Ray for HPC domain and Legion Programming System comparison

How severe does this issue affect your experience of using Ray?

  • None: Just asking a question out of curiosity

I’m curious if anyone has experience with applying Ray to the HPC domain (maybe they’ve encountered problem areas in Ray’s design or where Ray’s performance falls short for HPC jobs versus its intended workloads from the ML/AI domain), and if there are any thoughts on how Ray compares in terms of design to Legion (https://legion.stanford.edu/), which seems like a very similar system to Ray, but specifically targeted at the HPC domain.
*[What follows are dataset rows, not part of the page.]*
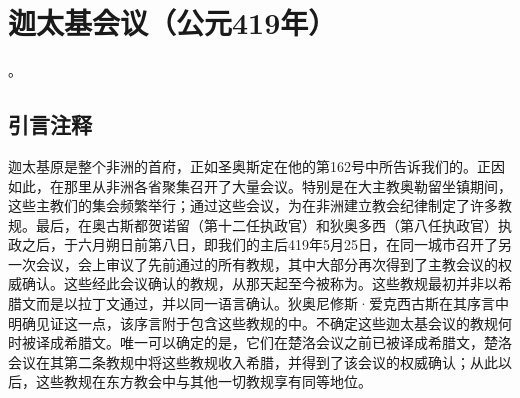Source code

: 
\chapter{迦太基会议（公元419年）}


。\par


\section{引言注释}

\par

迦太基原是整个非洲的首府，正如圣奥斯定在他的第162号中所告诉我们的。正因如此，在那里从非洲各省聚集召开了大量会议。特别是在大主教奥勒留坐镇期间，这些主教们的集会频繁举行；通过这些会议，为在非洲建立教会纪律制定了许多教规。最后，在奥古斯都贺诺留（第十二任执政官）和狄奥多西（第八任执政官）执政之后，于六月朔日前第八日，即我们的主后419年5月25日，在同一城市召开了另一次会议，会上审议了先前通过的所有教规，其中大部分再次得到了主教会议的权威确认。这些经此会议确认的教规，从那天起至今被称为。这些教规最初并非以希腊文而是以拉丁文通过，并以同一语言确认。狄奥尼修斯·爱克西古斯在其序言中明确见证这一点，该序言附于包含这些教规的中。不确定这些迦太基会议的教规何时被译成希腊文。唯一可以确定的是，它们在楚洛会议之前已被译成希腊文，楚洛会议在其第二条教规中将这些教规收入希腊，并得到了该会议的权威确认；从此以后，这些教规在东方教会中与其他一切教规享有同等地位。\par


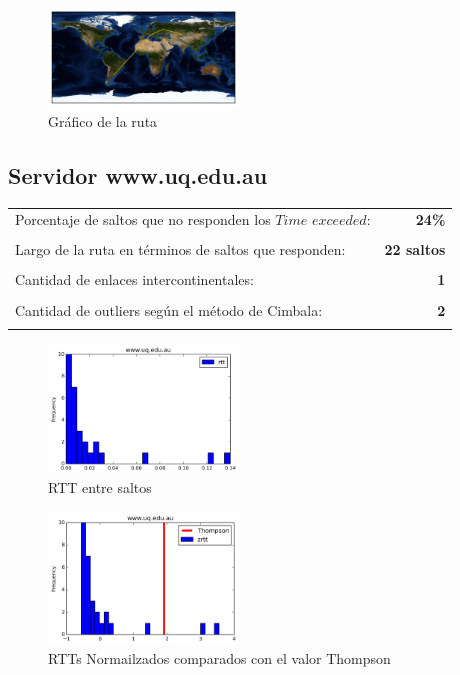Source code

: \begin{figure}[H]
  \centering
    \includegraphics[width=0.45\textwidth]{grafico-rutas/www-kstu-kz.png}
  \caption{Gráfico de la ruta}
  \label{entropia-s}
\end{figure}




\subsection{Servidor www.uq.edu.au}

\begin{center}
\begin{tabular}{p{6.5cm}r}
Porcentaje de saltos que no responden los $Time$ $exceeded$: & \textbf{24\%} \\ \\ 
Largo de la ruta en términos de saltos que responden: &\textbf{22 saltos} \\ \\
Cantidad de enlaces intercontinentales: & \textbf{1} \\ \\
Cantidad de outliers según el método de Cimbala: & \textbf{2} \\ \\
\end{tabular}
\end{center}



\begin{figure}[H]
  \centering
    \includegraphics[width=0.45\textwidth]{histogramas_rtt/www-uq-edu-au.png}
  \caption{RTT entre saltos}
  \label{entropia-s}
\end{figure}

\begin{figure}[H]
  \centering
    \includegraphics[width=0.45\textwidth]{histogramas_thompson/www-uq-edu-au.png}
  \caption{RTTs Normailzados comparados con el valor Thompson}
  \label{entropia-s}
\end{figure}

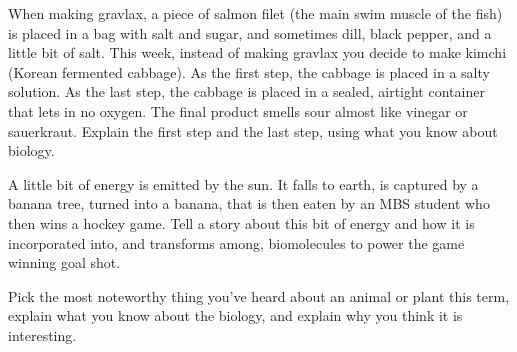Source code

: \documentclass[exam,addpoints,noanswers]{exam}
\begin{document}
\begin{questions}
\clearpage
\question[23] When making gravlax, a piece of salmon filet (the main swim muscle of the fish) is placed in a bag with salt and sugar, and sometimes dill, black pepper, and a little bit of salt. This week, instead of making gravlax you decide to make kimchi (Korean fermented cabbage). As the first step, the cabbage is placed in a salty solution. As the last step, the cabbage is placed in a sealed, airtight container that lets in no oxygen. The final product smells sour almost like vinegar or sauerkraut. Explain the first step and the last step, using what you know about biology. 

\clearpage
\question[22] A little bit of energy is emitted by the sun. It falls to earth, is captured by a banana tree, turned into a banana, that is then eaten by an MBS student who then wins a hockey game. Tell a story about this bit of energy and how it is incorporated into, and transforms among, biomolecules to power the game winning goal shot. 

\clearpage
\question[23] Pick the most noteworthy thing you've heard about an animal or plant this term, explain what you know about the biology, and explain why you think it is interesting. 
\end{questions}
\end{document}
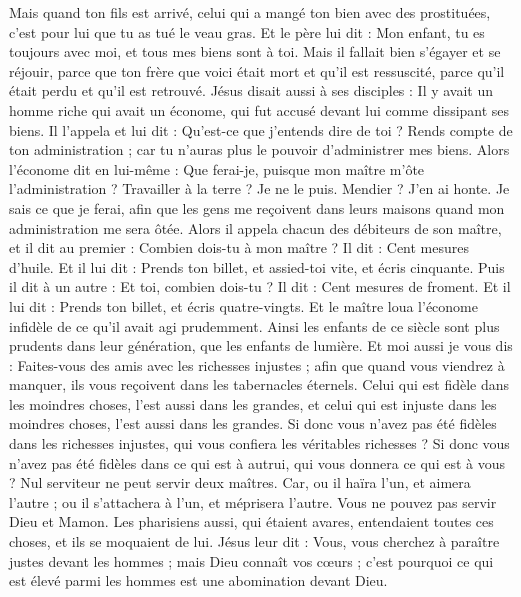 \begin{multicols}{2}
Mais quand ton fils est arrivé, celui qui a mangé ton bien avec des prostituées, c’est pour lui que tu as tué le veau gras.
Et le père lui dit : Mon enfant, tu es toujours avec moi, et tous mes biens sont à toi.
Mais il fallait bien s’égayer et se réjouir, parce que ton frère que voici était mort et qu’il est ressuscité, parce qu’il était perdu et qu’il est retrouvé.
\VerseOne{}Jésus disait aussi à ses disciples : Il y avait un homme riche qui avait un économe, qui fut accusé devant lui comme dissipant ses biens.
Il l’appela et lui dit : Qu’est-ce que j'entends dire de toi ? Rends compte de ton administration ; car tu n'auras plus le pouvoir d'administrer mes biens.
Alors l'économe dit en lui-même : Que ferai-je, puisque mon maître m'ôte l'administration ? Travailler à la terre ? Je ne le puis. Mendier ? J’en ai honte.
Je sais ce que je ferai, afin que les gens me reçoivent dans leurs maisons quand mon administration me sera ôtée.
Alors il appela chacun des débiteurs de son maître, et il dit au premier : Combien dois-tu à mon maître ?
Il dit : Cent mesures d'huile. Et il lui dit : Prends ton billet, et assied-toi vite, et écris cinquante.
Puis il dit à un autre : Et toi, combien dois-tu ? Il dit : Cent mesures de froment. Et il lui dit : Prends ton billet, et écris quatre-vingts.
Et le maître loua l'économe infidèle de ce qu'il avait agi prudemment. Ainsi les enfants de ce siècle sont plus prudents dans leur génération, que les enfants de lumière.
Et moi aussi je vous dis : Faites-vous des amis avec les richesses injustes ; afin que quand vous viendrez à manquer, ils vous reçoivent dans les tabernacles éternels.
Celui qui est fidèle dans les moindres choses, l’est aussi dans les grandes, et celui qui est injuste dans les moindres choses, l’est aussi dans les grandes.
Si donc vous n'avez pas été fidèles dans les richesses injustes, qui vous confiera les véritables richesses ?
Si donc vous n’avez pas été fidèles dans ce qui est à autrui, qui vous donnera ce qui est à vous ?
Nul serviteur ne peut servir deux maîtres. Car, ou il haïra l'un, et aimera l'autre ; ou il s'attachera à l'un, et méprisera l'autre. Vous ne pouvez pas servir Dieu et Mamon.
Les pharisiens aussi, qui étaient avares, entendaient toutes ces choses, et ils se moquaient de lui.
Jésus leur dit : Vous, vous cherchez à paraître justes devant les hommes ; mais Dieu connaît vos cœurs ; c'est pourquoi ce qui est élevé parmi les hommes est une abomination devant Dieu.

\end{multicols}
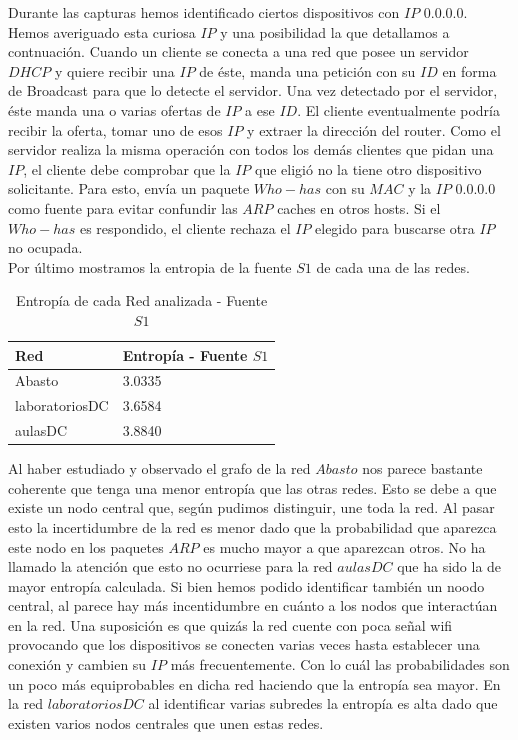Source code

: Durante las capturas hemos identificado ciertos dispositivos con $IP$ 0.0.0.0. 
Hemos averiguado esta curiosa $IP$ y una posibilidad la que detallamos a contnuación. Cuando un cliente se conecta a una red que posee un servidor 
$DHCP$ y quiere recibir una $IP$ de éste, manda una petición con su $ID$ en forma de Broadcast para que lo detecte el servidor. 
Una vez detectado por el servidor, éste manda una o varias ofertas de $IP$ a ese $ID$. El cliente eventualmente podría recibir la oferta, 
tomar uno de esos $IP$ y extraer la dirección del router. Como el servidor realiza la misma operación con todos los demás clientes 
que pidan una $IP$, el cliente debe comprobar que la $IP$ que eligió no la tiene otro dispositivo solicitante. Para esto, envía un paquete 
$Who-has$ con su $MAC$ y la $IP$ 0.0.0.0 como fuente para evitar confundir las $ARP$ caches en otros hosts. 
Si el $Who-has$ es respondido, el cliente rechaza el $IP$ elegido para buscarse otra $IP$ no ocupada.\\

Por último mostramos la entropia de la fuente $S1$ de cada una de las redes.\\

\begin{table}[htb]
\begin{center}
\begin{tabular}{|l|l|}
\hline
Red & Entropía - Fuente $S1$  \\
\hline \hline
Abasto & 3.0335 \\ \hline
laboratoriosDC & 3.6584 \\ \hline
aulasDC & 3.8840  \\ \hline
\end{tabular}
\caption{Entropía de cada Red analizada - Fuente $S1$}
\label{tabla informacion}
\end{center}
\end{table}

Al haber estudiado y observado el grafo de la red $Abasto$ nos parece bastante coherente que tenga una menor entropía que las otras redes. Esto se 
debe a que existe un nodo central que, según pudimos distinguir, une toda la red. Al pasar esto la incertidumbre de la red es menor dado que 
la probabilidad que aparezca este nodo en los paquetes $ARP$ es mucho mayor a que aparezcan otros. No ha llamado la atención que esto no ocurriese 
para la red $aulasDC$ que ha sido la de mayor entropía calculada. Si bien hemos podido identificar también un noodo central, al parece hay más 
incentidumbre en cuánto a los nodos que interactúan en la red. Una suposición es que quizás la red cuente con poca señal wifi provocando que 
los dispositivos se conecten varias veces hasta establecer una conexión y cambien su $IP$ más frecuentemente. Con lo cuál las probabilidades son un 
poco más equiprobables en dicha red haciendo que la entropía sea mayor.
En la red $laboratoriosDC$ al identificar varias subredes la entropía es alta dado que existen varios nodos centrales que unen estas redes.

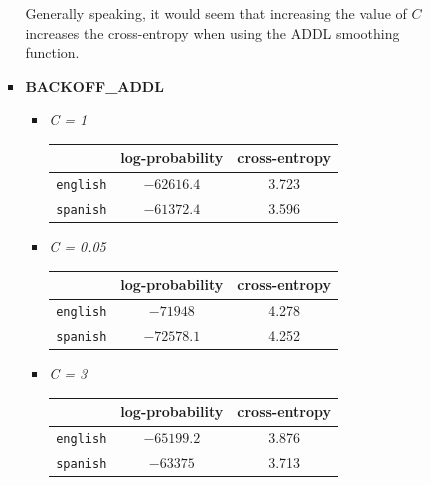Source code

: \documentclass[11pt]{article}
\begin{document}
\begin{enumerate}
\begin{enumerate}[label=(\alph*)]
\begin{itemize}
\begin{itemize}
\begin{center}
\begin{tabular}{| r || c | c |}
				\end{tabular}\end{center} \vspace{8pt}

			\end{itemize} \vspace{8pt}

			Generally speaking, it would seem that increasing the value of $C$ increases the cross-entropy when using the ADDL smoothing function. 
			\vspace{8pt} \\

		\item[] \hspace{-24pt} \textbf{BACKOFF\_ADDL}
			\begin{itemize}
			\item[] \hspace{-24pt} \textit{C = 1} 	 \vspace{4pt}
				\begin{center}\begin{tabular}{| r || c | c |}
				\hline
									& log-probability	& cross-entropy \\
				\hline \hline
				\texttt{english}	& $-62616.4$		& 3.723			\\
				\texttt{spanish}	& $-61372.4$		& 3.596			\\
				\hline
				
				\end{tabular}\end{center}
				
			\item[] \hspace{-24pt} \textit{C = 0.05} \vspace{4pt}
				\begin{center}\begin{tabular}{| r || c | c |}
				\hline
									& log-probability	& cross-entropy \\
				\hline \hline
				\texttt{english}	& $-71948$			& 4.278			\\
				\texttt{spanish}	& $-72578.1$		& 4.252			\\
				\hline
				
				\end{tabular}\end{center}

			\item[] \hspace{-24pt} \textit{C = 3} 	 \vspace{4pt} \\
				\begin{center}\begin{tabular}{| r || c | c |}
				\hline
									& log-probability	& cross-entropy \\
				\hline \hline
				\texttt{english}	& $-65199.2$		& 3.876			\\
				\texttt{spanish}	& $-63375$			& 3.713			\\
				\hline
				

\end{tabular}
\end{center}
\end{itemize}
\end{itemize}
\end{enumerate}
\end{enumerate}
\end{document}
For a similar feature example, Ray has the ability to cache scheduling decisions to amortize scheduling RPC overhead for similar tasks. Legion has a similar idea of index space tasks to efficiently launch a large number of non-interfering tasks.

Legion also has this idea of Dynamic Tracing (see the paper https://legion.stanford.edu/pdfs/trace2018.pdf), which is essentially JIT compiling the task graph (quote from the paper: “…dynamic tracing, a technique to efficiently and correctly memoize a dynamic dependence analysis and generate a task graph semantically equivalent to (but also often syntactically different from) the original.”) I haven’t been able to find a similar idea that has been applied to Ray (of course, this might be because I haven’t fully understood how Ray goes about dynamically generating it’s task graph, or whether this is really even an issue for Ray where this idea of “Dynamic Tracing” could be applied, just an example I’m trying to come up with for comparison).

Would love to hear if anyone else has thoughts on these topics.